3rd Putnam 1940

Problem A2

y = f(x) is continuous with continuous derivative. The arc PQ is concave to the chord PQ. X is a point on the arc PQ for which PX + XQ is a maximum. Prove that XP and XQ are equally inclined to the tangent at X.

Solution

Easy.

Take s to be the arc-length PX and z to be PX + XQ. Suppose the tangent is WXY, so that angle WXP = θ and angle YXQ = φ. Then to first order if we vary X, the change δz = δs (cos θ - cos φ), which is can be made positive (by choosing the sign of δs appropriately), thus contradicting the maximality of X, unless θ = φ.

The official solution (Gleason et al, see foot of question paper, points out that almost the entire hypothesis is unnecessary. Suppose S is an entirely arbitary set of points in the plane, and that A and B are any two points in the plane (not necessarily in S). If X is a point of S such that PX + XQ ≥ PY + YQ for all points Y of S, then we can easily show that S lies in the half-plane bounded by external angle bisector of PXQ. If X lies on PQ, then S must be a subset of the segment PQ and the result is trivial. So assume it does not. Now reflect Q in the bisector to get Q', with PXQ' a straight line. Then if Y is any point in the same half-plane as Q', we have YQ' < YQ and hence PY + YQ > PY + YQ' ≥ PQ' = PX + XQ' = PX + XQ, so Y is not in S.

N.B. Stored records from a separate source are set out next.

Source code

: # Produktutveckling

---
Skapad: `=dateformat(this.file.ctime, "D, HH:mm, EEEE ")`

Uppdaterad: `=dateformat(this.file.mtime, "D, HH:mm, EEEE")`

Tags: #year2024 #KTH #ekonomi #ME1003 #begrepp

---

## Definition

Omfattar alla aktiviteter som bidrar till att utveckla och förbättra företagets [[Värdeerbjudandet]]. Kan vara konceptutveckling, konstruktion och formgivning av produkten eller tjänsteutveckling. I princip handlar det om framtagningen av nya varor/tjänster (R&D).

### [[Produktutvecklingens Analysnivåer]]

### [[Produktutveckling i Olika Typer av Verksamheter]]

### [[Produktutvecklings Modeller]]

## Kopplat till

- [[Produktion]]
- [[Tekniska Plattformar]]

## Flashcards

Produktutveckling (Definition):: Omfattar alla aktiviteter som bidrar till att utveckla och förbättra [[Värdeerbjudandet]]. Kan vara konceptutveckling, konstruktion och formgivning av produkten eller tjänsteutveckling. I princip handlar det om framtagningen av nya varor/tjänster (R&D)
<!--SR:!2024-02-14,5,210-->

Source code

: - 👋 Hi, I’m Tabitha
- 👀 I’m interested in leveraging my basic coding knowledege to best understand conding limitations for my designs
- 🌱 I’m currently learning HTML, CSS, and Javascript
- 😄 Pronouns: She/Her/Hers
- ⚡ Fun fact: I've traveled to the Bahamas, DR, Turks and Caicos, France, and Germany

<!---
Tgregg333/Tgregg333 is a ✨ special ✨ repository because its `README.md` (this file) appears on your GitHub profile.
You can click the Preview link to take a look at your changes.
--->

This argument depends upon X achieving a global maximum. The original wording of the question, "a point ... for which ... is a maximum" (which on this point I quoted exactly), is somewhat ambiguous. Does it mean a local or a global maximum? If it means a local, then we have to take S to be a small arc for which the maximum is global. Then that arc lies on one side of the line. Since it also has a point in common (X) and is differentiable, the line must be the tangent to the arc at X.

This solution is somewhat harder and less obvious (unless you have seen it before), so I prefer the simpler solution.